▶ [What to work on] Using the entries below, write out the line with "- The application uses", the line with "## Limitations and Future Improvements", and every line in between, exactly as each is written.
[Start of Attachment]
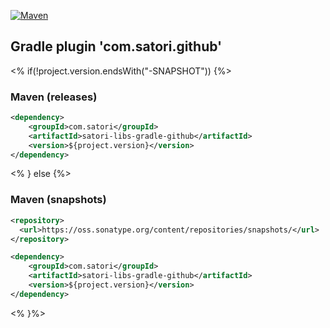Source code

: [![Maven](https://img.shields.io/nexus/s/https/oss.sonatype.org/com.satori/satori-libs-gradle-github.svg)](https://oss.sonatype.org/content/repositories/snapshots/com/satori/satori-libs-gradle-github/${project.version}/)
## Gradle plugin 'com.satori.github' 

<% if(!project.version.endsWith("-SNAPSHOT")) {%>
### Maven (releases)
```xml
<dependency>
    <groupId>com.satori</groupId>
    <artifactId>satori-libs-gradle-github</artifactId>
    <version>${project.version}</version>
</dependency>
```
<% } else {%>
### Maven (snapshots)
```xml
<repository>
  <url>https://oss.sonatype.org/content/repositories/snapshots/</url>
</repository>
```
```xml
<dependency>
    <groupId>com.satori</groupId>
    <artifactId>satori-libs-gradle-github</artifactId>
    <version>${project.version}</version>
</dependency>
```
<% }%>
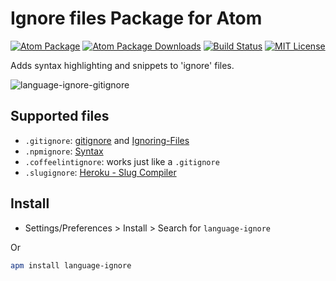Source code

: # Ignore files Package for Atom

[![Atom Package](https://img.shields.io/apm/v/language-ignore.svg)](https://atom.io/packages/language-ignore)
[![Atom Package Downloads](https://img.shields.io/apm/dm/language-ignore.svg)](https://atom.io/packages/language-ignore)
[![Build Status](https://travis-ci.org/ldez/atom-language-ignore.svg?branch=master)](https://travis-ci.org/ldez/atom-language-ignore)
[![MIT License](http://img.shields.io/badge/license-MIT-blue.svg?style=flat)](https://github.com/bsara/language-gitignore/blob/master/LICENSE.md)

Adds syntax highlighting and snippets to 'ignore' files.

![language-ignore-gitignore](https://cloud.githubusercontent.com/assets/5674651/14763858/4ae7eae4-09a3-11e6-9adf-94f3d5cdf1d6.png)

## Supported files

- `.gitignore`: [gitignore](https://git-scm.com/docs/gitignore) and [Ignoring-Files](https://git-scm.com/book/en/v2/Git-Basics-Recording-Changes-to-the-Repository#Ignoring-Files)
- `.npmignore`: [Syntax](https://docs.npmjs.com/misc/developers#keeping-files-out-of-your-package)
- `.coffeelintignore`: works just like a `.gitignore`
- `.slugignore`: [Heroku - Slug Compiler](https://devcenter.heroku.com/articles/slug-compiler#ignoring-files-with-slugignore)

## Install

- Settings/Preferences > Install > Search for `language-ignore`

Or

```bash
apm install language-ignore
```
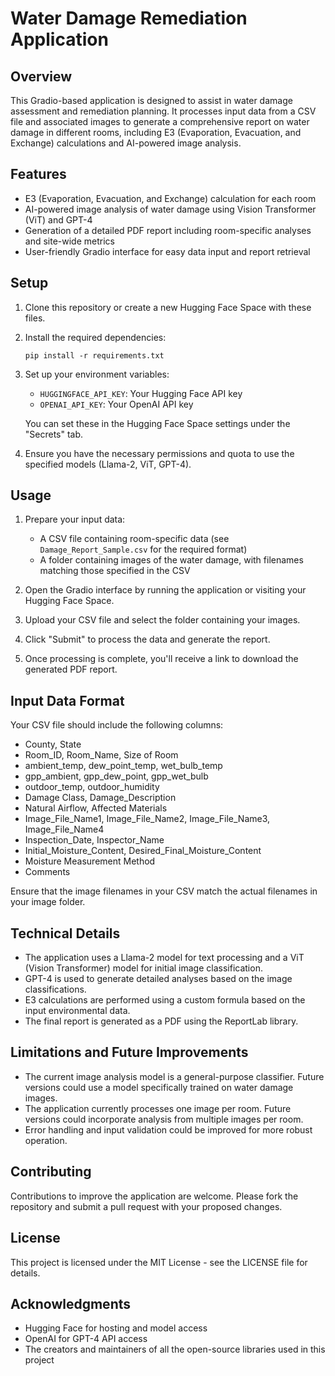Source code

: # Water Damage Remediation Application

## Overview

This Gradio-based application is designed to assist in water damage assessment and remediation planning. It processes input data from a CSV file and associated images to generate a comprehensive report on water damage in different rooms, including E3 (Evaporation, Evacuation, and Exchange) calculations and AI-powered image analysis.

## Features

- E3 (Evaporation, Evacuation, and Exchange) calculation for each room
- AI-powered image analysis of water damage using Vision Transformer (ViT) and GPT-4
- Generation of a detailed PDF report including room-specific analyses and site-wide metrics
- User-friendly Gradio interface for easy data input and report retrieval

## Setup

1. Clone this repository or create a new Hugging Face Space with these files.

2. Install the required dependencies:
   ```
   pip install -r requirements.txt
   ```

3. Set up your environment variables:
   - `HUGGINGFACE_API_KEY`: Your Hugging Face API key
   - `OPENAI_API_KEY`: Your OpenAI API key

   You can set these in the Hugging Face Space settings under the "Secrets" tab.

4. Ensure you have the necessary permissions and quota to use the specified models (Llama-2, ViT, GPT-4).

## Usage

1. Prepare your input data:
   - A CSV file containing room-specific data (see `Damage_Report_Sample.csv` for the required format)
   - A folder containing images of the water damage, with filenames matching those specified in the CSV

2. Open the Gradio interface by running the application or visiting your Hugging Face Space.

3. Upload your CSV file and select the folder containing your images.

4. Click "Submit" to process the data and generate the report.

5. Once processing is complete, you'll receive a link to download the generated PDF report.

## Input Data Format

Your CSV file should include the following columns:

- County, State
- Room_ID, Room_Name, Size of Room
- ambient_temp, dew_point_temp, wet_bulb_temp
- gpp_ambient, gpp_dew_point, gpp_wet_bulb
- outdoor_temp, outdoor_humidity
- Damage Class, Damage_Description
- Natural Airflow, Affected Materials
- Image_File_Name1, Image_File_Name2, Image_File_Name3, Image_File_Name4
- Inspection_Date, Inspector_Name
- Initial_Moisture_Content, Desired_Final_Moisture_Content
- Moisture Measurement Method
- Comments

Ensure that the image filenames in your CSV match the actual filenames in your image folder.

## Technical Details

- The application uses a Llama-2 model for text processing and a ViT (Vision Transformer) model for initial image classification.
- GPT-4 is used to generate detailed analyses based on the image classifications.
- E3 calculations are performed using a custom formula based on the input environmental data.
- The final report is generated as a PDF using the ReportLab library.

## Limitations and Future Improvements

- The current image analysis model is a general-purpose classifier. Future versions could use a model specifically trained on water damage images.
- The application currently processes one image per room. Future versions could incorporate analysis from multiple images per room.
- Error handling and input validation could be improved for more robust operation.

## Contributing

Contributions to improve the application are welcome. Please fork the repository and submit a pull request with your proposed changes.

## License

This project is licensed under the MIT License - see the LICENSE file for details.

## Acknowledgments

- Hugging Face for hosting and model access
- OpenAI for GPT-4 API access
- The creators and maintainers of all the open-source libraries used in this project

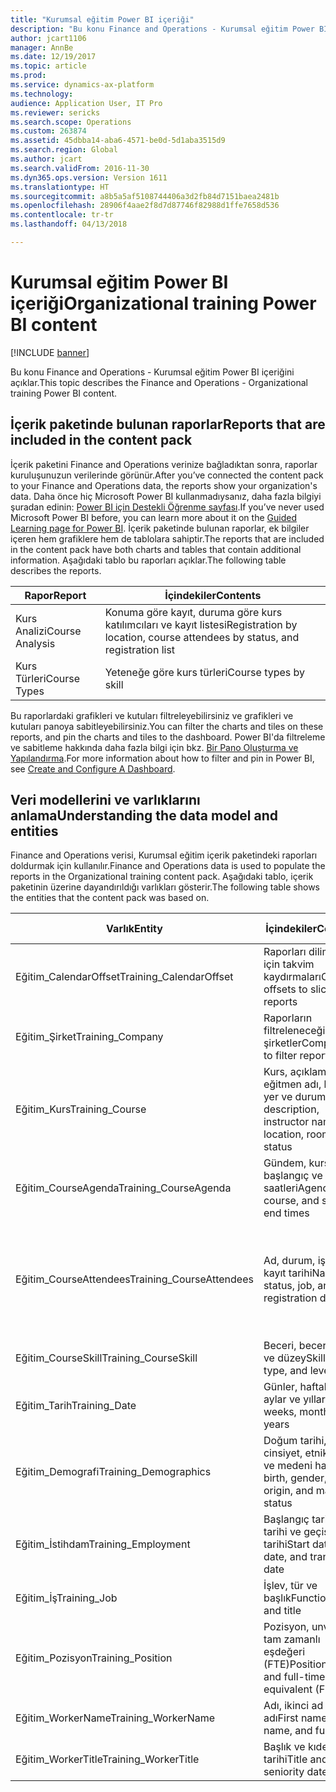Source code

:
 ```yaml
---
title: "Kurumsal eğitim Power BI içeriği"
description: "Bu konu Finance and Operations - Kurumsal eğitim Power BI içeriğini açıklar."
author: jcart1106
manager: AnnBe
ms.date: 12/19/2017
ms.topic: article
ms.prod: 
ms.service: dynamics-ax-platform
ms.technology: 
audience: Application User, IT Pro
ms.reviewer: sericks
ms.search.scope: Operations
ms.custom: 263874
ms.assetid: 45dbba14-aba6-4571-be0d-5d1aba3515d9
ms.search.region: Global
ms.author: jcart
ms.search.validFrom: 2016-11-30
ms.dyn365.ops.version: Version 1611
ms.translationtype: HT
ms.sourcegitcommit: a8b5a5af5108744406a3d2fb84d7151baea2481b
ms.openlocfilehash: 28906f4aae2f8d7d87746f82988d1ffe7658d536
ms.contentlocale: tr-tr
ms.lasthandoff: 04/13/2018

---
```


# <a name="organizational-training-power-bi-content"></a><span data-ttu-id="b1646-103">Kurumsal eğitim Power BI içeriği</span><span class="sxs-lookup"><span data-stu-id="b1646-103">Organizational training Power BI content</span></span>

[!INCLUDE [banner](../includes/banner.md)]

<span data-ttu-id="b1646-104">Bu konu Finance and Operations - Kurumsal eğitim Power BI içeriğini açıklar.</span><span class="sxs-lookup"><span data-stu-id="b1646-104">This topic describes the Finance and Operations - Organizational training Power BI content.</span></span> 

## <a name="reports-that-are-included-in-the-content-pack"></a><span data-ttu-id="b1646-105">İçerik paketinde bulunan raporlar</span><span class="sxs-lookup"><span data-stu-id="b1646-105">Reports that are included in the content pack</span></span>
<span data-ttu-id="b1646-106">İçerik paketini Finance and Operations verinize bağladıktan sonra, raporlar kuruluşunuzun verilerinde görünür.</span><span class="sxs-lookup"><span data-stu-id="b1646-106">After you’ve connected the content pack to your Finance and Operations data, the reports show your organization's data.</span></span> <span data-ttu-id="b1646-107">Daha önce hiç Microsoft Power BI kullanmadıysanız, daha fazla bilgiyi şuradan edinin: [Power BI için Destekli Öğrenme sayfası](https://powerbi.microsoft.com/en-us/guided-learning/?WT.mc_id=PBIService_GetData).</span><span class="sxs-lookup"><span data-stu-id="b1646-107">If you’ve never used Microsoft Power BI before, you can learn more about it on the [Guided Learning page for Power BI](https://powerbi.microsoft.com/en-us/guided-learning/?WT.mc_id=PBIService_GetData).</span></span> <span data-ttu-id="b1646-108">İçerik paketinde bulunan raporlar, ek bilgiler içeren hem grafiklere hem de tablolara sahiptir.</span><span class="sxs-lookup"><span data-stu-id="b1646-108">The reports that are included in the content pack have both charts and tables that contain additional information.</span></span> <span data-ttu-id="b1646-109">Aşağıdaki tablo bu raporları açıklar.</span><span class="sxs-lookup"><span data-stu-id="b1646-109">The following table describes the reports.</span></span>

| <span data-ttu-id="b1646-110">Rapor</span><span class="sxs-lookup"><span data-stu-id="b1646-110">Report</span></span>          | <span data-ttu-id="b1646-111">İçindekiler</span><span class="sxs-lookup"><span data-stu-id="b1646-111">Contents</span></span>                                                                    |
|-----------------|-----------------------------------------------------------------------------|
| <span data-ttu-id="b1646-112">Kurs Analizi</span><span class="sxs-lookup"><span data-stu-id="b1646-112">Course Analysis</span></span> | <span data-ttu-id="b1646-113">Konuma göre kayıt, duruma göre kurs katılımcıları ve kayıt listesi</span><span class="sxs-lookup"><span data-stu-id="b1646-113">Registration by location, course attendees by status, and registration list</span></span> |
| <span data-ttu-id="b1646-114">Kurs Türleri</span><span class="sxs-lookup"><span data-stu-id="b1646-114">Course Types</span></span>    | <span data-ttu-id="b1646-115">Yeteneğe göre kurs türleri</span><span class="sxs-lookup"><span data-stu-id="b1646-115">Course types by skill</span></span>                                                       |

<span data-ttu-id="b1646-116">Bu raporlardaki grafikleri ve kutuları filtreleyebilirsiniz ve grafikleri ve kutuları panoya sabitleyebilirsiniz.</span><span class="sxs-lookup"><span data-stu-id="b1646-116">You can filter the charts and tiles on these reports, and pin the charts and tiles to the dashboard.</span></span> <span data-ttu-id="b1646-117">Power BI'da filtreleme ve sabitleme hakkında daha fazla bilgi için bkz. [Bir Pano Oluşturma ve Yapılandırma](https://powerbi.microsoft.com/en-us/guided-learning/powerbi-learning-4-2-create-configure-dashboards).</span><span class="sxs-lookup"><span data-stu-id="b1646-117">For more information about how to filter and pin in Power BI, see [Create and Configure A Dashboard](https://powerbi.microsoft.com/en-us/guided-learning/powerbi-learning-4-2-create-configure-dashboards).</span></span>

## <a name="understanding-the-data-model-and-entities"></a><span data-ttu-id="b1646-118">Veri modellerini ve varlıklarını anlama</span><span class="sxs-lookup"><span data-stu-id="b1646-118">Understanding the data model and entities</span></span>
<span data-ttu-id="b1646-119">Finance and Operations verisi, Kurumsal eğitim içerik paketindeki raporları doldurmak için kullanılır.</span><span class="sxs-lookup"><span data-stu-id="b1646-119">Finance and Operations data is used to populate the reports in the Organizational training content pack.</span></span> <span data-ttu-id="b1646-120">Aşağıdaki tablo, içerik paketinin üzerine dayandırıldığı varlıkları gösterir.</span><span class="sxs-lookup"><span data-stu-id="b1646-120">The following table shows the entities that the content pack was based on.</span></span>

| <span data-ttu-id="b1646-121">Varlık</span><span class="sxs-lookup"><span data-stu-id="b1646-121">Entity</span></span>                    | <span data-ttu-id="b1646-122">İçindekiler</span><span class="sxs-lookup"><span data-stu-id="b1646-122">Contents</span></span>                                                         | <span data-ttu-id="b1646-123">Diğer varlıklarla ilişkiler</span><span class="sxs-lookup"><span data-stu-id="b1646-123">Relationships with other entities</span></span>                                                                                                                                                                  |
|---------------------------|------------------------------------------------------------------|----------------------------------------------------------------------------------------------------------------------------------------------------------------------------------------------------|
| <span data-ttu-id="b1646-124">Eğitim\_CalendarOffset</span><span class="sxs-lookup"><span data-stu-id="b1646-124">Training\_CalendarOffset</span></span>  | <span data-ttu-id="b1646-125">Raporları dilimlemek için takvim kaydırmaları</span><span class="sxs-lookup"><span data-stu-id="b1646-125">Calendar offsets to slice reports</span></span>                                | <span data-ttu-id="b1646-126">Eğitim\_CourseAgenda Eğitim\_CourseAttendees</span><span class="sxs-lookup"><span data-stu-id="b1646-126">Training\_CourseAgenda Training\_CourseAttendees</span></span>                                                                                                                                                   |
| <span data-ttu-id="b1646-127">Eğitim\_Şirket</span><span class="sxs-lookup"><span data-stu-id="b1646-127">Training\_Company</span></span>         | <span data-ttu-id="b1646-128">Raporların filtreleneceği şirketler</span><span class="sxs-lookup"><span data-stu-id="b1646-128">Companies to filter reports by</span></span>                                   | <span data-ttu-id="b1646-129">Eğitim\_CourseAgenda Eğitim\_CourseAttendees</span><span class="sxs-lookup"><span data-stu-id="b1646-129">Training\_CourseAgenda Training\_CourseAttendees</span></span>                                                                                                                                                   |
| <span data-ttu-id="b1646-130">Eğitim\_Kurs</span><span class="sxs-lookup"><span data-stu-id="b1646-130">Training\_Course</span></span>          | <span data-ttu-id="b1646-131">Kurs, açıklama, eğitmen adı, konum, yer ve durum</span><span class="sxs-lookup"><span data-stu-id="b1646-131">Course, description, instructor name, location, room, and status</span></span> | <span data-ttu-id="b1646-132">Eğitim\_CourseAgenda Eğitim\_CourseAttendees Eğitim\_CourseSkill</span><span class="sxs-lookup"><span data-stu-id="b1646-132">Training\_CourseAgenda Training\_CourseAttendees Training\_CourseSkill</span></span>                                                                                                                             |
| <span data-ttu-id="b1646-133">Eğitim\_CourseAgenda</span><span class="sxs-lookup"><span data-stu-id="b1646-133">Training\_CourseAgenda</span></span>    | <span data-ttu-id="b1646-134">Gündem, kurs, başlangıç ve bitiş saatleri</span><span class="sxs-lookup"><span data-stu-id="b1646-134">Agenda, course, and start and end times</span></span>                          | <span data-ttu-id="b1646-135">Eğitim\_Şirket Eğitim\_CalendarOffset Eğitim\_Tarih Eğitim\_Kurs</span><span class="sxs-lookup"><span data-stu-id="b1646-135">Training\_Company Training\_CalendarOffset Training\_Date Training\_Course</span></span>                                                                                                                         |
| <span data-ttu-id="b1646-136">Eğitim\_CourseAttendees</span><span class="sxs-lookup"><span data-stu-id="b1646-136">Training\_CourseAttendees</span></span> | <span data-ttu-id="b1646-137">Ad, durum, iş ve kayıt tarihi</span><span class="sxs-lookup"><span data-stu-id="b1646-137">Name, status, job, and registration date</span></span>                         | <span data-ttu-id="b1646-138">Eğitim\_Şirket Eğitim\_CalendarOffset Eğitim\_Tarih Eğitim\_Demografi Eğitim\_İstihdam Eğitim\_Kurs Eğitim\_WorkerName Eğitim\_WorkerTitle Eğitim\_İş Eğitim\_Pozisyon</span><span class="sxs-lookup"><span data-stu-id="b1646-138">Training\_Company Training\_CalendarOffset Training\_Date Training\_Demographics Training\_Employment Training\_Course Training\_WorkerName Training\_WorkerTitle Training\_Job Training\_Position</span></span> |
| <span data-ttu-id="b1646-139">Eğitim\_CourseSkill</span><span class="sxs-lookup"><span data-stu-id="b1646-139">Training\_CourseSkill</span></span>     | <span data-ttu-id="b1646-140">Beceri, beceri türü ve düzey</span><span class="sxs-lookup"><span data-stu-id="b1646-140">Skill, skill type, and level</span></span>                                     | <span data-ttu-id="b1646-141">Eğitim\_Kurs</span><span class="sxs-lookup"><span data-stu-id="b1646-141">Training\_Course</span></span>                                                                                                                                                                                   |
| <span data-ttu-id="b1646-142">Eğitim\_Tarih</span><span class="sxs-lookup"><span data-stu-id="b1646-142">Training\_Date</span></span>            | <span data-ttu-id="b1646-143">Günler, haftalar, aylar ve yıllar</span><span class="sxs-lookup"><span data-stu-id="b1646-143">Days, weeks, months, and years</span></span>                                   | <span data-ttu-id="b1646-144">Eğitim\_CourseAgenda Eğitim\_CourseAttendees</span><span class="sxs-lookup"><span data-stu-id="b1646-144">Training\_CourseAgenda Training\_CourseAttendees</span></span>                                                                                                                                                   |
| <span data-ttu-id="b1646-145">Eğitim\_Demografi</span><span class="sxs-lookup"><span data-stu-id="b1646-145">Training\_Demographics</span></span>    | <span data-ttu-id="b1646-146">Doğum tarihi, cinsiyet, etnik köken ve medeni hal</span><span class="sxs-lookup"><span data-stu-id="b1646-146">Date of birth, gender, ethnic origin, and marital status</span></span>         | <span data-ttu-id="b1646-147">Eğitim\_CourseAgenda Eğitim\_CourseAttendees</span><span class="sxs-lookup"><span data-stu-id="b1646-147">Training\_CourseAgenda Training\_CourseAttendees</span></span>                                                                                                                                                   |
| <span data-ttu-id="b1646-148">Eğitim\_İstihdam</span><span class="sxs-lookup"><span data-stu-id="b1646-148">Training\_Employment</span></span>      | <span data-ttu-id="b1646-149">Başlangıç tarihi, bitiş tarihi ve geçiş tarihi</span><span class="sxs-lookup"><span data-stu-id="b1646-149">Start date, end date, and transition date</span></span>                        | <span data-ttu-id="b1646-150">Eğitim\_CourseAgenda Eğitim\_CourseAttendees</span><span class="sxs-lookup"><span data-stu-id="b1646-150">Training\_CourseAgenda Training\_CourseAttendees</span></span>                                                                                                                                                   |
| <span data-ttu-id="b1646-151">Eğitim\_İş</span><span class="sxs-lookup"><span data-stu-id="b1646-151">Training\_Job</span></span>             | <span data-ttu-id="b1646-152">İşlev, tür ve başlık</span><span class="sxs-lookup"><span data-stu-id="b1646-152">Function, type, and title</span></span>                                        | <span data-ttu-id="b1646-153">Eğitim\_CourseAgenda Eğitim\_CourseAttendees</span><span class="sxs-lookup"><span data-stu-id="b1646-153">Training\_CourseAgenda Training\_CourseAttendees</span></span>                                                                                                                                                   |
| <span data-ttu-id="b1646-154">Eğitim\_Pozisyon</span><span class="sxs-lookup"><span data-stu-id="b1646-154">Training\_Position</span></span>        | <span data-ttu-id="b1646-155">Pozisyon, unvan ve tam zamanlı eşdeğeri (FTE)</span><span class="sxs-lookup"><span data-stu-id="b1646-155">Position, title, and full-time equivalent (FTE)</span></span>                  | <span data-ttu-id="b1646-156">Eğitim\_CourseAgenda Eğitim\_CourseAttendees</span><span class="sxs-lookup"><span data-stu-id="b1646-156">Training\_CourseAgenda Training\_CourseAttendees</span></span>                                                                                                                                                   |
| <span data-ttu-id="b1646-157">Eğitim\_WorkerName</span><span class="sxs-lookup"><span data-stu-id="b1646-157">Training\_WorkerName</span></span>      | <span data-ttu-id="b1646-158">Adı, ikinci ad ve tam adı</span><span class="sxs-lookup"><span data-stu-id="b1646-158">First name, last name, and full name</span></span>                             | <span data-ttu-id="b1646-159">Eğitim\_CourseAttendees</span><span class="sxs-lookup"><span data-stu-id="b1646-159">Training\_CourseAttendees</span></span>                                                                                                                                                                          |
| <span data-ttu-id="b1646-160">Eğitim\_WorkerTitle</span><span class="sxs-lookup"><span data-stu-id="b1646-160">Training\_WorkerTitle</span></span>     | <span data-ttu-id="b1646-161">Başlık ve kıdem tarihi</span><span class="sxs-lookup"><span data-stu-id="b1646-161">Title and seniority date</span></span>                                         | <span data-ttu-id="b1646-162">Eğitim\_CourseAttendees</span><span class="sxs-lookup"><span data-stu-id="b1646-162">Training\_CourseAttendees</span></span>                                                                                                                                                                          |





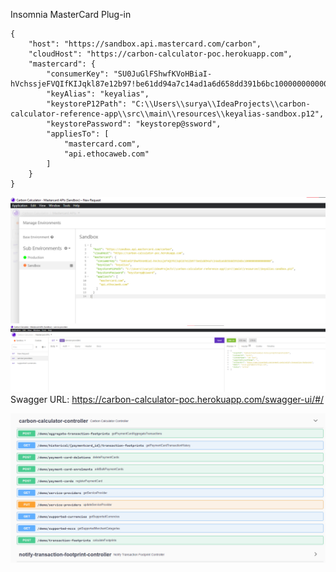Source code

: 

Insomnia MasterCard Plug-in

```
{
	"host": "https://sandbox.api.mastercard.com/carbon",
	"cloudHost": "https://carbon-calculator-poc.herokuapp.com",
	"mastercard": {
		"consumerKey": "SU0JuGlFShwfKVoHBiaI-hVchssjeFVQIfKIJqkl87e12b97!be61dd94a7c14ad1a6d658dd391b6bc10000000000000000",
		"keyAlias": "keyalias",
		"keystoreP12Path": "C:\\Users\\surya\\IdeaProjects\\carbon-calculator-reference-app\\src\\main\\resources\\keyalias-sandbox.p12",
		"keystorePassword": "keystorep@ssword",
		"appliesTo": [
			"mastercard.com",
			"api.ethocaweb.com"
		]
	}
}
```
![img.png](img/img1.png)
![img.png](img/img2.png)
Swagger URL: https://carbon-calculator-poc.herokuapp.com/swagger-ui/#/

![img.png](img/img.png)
[End of Attachment]
▶ [Task result]
- The application uses a Llama-2 model for text processing and a ViT (Vision Transformer) model for initial image classification.
- GPT-4 is used to generate detailed analyses based on the image classifications.
- E3 calculations are performed using a custom formula based on the input environmental data.
- The final report is generated as a PDF using the ReportLab library.

## Limitations and Future Improvements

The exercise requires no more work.